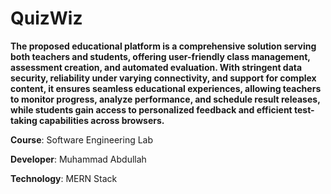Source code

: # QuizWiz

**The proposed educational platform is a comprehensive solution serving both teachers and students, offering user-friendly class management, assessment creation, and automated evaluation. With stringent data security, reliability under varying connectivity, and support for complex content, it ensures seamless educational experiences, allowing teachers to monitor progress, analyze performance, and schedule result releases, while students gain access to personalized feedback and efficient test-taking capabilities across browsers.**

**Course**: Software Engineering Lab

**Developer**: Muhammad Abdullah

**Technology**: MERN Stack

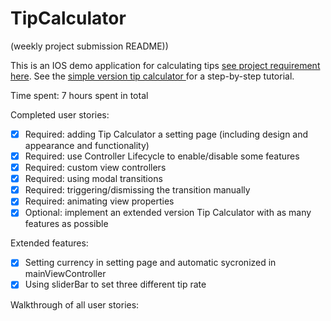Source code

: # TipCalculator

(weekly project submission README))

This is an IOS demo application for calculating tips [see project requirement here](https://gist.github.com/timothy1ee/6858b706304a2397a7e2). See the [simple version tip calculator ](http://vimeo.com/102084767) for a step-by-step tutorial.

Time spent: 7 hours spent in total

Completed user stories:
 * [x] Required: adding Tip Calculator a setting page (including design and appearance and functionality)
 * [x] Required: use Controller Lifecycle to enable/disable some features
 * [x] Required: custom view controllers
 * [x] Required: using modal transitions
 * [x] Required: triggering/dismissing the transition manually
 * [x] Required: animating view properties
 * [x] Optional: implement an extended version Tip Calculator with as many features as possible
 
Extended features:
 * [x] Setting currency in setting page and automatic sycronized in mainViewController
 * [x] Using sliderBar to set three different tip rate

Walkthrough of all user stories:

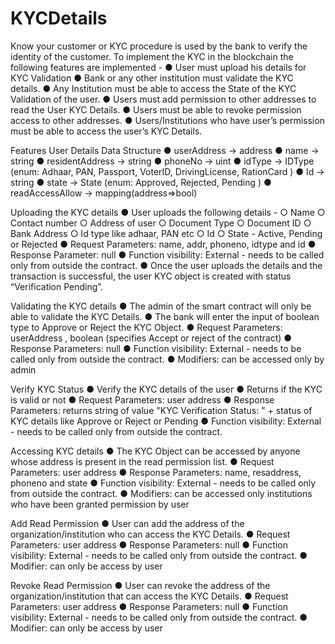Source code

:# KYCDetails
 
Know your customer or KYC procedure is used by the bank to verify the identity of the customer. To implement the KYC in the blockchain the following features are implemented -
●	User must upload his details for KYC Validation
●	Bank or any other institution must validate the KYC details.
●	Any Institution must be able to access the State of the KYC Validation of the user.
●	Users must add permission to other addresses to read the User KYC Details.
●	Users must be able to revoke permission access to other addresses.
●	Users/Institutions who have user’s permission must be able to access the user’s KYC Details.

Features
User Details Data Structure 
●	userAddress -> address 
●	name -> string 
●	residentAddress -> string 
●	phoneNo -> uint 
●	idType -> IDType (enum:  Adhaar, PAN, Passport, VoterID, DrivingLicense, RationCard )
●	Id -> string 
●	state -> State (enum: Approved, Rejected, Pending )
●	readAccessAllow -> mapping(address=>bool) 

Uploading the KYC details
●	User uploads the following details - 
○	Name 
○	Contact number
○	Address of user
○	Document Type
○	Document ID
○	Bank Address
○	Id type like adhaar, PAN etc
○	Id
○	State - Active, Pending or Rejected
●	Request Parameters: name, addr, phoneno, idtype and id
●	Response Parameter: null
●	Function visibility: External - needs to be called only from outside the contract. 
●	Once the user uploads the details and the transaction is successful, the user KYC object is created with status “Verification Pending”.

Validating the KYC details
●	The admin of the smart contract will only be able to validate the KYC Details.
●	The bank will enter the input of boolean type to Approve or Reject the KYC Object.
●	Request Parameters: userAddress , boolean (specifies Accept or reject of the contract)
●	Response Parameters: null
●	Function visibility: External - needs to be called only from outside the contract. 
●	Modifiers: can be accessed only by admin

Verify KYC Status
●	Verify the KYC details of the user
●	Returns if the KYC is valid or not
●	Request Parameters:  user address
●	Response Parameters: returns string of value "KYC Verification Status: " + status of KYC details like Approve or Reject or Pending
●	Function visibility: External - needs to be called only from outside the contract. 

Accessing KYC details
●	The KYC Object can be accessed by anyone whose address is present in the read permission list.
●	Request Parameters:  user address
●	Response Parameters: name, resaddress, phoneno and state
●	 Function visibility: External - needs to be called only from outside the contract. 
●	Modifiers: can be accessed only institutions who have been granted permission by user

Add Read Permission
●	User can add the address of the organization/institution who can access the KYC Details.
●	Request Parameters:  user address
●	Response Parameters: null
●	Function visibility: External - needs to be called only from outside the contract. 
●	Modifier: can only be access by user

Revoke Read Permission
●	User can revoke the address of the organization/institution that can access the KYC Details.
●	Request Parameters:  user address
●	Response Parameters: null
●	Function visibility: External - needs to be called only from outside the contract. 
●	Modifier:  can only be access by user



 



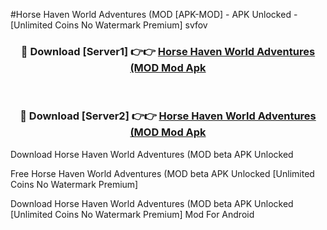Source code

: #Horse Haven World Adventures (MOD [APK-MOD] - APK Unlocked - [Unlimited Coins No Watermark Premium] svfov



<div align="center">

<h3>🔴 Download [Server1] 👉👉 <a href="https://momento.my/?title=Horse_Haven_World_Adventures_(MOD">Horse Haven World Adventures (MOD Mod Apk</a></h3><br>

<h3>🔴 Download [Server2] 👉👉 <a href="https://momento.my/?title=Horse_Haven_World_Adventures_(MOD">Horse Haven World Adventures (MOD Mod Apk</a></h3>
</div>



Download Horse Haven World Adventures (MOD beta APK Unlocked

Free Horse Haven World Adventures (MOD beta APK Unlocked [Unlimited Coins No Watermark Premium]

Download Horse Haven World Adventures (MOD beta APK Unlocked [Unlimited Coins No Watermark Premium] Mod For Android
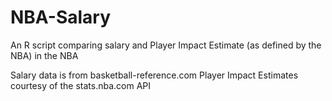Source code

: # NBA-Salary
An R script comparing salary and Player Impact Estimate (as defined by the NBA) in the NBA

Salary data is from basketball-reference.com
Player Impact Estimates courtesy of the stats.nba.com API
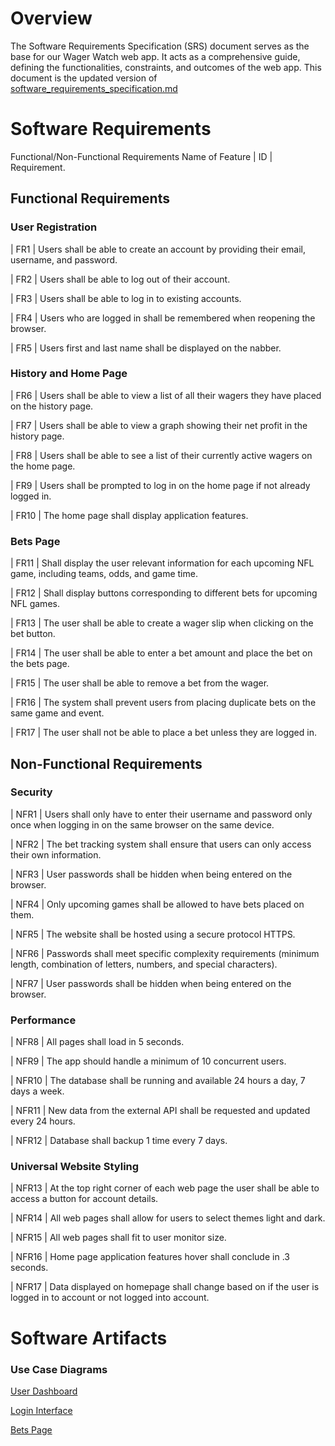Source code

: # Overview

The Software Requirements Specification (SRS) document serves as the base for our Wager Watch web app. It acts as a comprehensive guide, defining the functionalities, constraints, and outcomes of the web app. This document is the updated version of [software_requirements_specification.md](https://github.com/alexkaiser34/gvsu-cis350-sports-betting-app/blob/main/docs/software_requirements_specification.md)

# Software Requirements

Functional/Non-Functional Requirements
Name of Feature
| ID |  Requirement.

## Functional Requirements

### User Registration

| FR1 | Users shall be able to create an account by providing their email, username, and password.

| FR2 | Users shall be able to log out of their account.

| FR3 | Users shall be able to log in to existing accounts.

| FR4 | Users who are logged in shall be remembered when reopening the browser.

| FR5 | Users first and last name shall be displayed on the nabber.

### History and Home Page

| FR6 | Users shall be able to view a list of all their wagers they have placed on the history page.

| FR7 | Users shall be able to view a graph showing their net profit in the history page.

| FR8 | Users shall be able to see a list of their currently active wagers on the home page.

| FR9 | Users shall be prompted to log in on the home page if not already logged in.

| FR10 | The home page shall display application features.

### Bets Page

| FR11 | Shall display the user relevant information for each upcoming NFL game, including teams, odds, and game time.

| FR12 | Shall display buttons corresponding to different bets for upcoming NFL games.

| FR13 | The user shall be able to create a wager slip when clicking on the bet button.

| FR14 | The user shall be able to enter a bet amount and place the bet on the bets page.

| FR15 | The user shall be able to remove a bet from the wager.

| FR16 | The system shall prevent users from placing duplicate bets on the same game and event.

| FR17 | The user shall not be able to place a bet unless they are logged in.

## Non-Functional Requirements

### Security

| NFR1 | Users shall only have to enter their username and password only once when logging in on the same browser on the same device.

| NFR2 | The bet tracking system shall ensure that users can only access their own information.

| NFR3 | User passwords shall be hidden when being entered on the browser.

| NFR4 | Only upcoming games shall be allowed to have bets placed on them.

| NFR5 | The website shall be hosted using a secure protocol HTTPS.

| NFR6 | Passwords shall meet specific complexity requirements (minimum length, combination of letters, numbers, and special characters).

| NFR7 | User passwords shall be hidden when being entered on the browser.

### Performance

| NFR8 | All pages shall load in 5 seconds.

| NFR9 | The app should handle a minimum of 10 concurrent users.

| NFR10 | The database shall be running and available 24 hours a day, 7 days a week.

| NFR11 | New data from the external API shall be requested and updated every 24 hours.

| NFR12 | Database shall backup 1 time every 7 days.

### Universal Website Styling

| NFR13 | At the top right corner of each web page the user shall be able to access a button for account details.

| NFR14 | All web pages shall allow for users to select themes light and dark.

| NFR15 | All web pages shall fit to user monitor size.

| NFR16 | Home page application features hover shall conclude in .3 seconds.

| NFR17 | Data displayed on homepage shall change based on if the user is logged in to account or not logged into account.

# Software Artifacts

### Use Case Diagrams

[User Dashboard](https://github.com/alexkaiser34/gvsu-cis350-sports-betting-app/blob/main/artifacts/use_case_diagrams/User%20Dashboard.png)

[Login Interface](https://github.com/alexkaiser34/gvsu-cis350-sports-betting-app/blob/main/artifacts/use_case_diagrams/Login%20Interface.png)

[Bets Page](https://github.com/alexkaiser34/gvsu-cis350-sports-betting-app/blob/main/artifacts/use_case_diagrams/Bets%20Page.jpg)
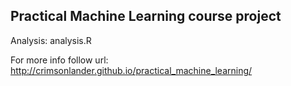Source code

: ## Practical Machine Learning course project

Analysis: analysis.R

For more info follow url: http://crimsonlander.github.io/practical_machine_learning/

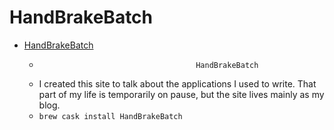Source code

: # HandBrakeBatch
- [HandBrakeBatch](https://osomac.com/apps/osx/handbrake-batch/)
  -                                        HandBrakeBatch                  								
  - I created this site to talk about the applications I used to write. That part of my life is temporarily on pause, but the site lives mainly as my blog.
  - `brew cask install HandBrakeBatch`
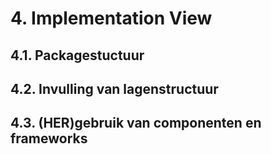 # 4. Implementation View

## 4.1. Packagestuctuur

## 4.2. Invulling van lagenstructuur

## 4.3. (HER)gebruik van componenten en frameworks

____

EXERCISE AIM:
The line containing "the transition manually" marks where the copy ends; print every line before it from the start of the records, and that line too, but no pictures.

EXPECTED OUTPUT:
Source code

: # QuizWiz

**The proposed educational platform is a comprehensive solution serving both teachers and students, offering user-friendly class management, assessment creation, and automated evaluation. With stringent data security, reliability under varying connectivity, and support for complex content, it ensures seamless educational experiences, allowing teachers to monitor progress, analyze performance, and schedule result releases, while students gain access to personalized feedback and efficient test-taking capabilities across browsers.**

**Course**: Software Engineering Lab

**Developer**: Muhammad Abdullah

**Technology**: MERN Stack

Source code

: # TipCalculator

(weekly project submission README))

This is an IOS demo application for calculating tips [see project requirement here](https://gist.github.com/timothy1ee/6858b706304a2397a7e2). See the [simple version tip calculator ](http://vimeo.com/102084767) for a step-by-step tutorial.

Time spent: 7 hours spent in total

Completed user stories:
 * [x] Required: adding Tip Calculator a setting page (including design and appearance and functionality)
 * [x] Required: use Controller Lifecycle to enable/disable some features
 * [x] Required: custom view controllers
 * [x] Required: using modal transitions
 * [x] Required: triggering/dismissing the transition manually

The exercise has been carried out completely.